When all-headers.h.nocc-pch is uploaded, the remote compiles it, resulting in all-headers.h and all-headers.h.gch again, but stored on remote (until restart). After it has been uploaded and compiled once, all other cpp files depending on this .nocc-pch will use already compiled .gch that is hard-linked into a client working dir.

The original .gch/.pch on a client-side is NOT generated, because it's useless if everything works ok. If remote compilation fails for any reason, nocc will fall back to local compilation.

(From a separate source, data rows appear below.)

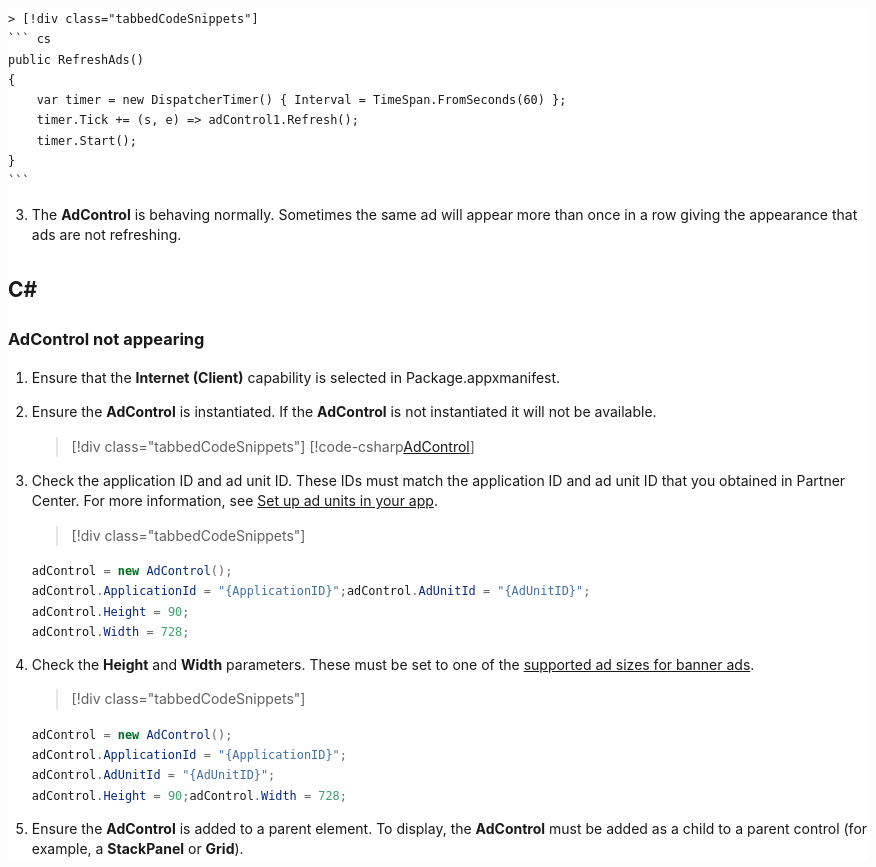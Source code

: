     > [!div class="tabbedCodeSnippets"]
    ``` cs
    public RefreshAds()
    {
        var timer = new DispatcherTimer() { Interval = TimeSpan.FromSeconds(60) };
        timer.Tick += (s, e) => adControl1.Refresh();
        timer.Start();
    }
    ```

3.  The **AdControl** is behaving normally. Sometimes the same ad will appear more than once in a row giving the appearance that ads are not refreshing.

<span id="csharp"/>

## C\# #

<span id="csharp-adcontrolnotappearing"/>

### AdControl not appearing

1.  Ensure that the **Internet (Client)** capability is selected in Package.appxmanifest.

2.  Ensure the **AdControl** is instantiated. If the **AdControl** is not instantiated it will not be available.

    > [!div class="tabbedCodeSnippets"]
    [!code-csharp[AdControl](./code/AdvertisingSamples/AdControlSamples/cs/MiscellaneousSnippets.cs#Snippet1)]

3.  Check the application ID and ad unit ID. These IDs must match the application ID and ad unit ID that you obtained in Partner Center. For more information, see [Set up ad units in your app](set-up-ad-units-in-your-app.md#live-ad-units).

    > [!div class="tabbedCodeSnippets"]
    ``` cs
    adControl = new AdControl();
    adControl.ApplicationId = "{ApplicationID}";adControl.AdUnitId = "{AdUnitID}";
    adControl.Height = 90;
    adControl.Width = 728;
    ```

4.  Check the **Height** and **Width** parameters. These must be set to one of the [supported ad sizes for banner ads](supported-ad-sizes-for-banner-ads.md).

    > [!div class="tabbedCodeSnippets"]
    ``` cs
    adControl = new AdControl();
    adControl.ApplicationId = "{ApplicationID}";
    adControl.AdUnitId = "{AdUnitID}";
    adControl.Height = 90;adControl.Width = 728;
    ```

5.  Ensure the **AdControl** is added to a parent element. To display, the **AdControl** must be added as a child to a parent control (for example, a **StackPanel** or **Grid**).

In this case, local compilation will be done without precompiled header, as it doesn't exist.


CMake depfiles

CMake (sometimes with make, often with ninja) invokes the C++ compiler like

nocc g++ -MD -MT example.dir/1.cpp.o -MF example.dir/1.cpp.o.d -o example.dir/1.cpp.o -c 1.cpp

The flags -MD and others mean: along with an object file 1.cpp.o, generate a dependency file 1.cpp.o.d. A dependency file is a text file with all dependent includes found at any depth. Probably, it's used by CMake to track the recompilation tree on that files change.

nocc detects options like -MD and emits a depfile on a client-side, after having collected all includes. Moreover, these options are stripped off and are not sent to the remote at all.

The following options are supported: -MF {file}, -MT {target}, -MQ {target}, -MD.
Others (-M/-MMD/etc.) are unsupported. When they occur, nocc falls back to local compilation.


Local fallback queue

When some remotes are not available, files that were calculated to be compiled on that remotes, fall back to local compilation.

"Local compilation" is just executing the specified command-line in a separate process. Note, that local compilation is performed within a daemon instead of passing it to a nocc wrapper. This is done in order to maintain a single queue: it makes a huge bunch of nocc invocations to be throttled to a limited number of local C++ processes.

The local compilation is also launched when a command-line is unsupported or could not be parsed.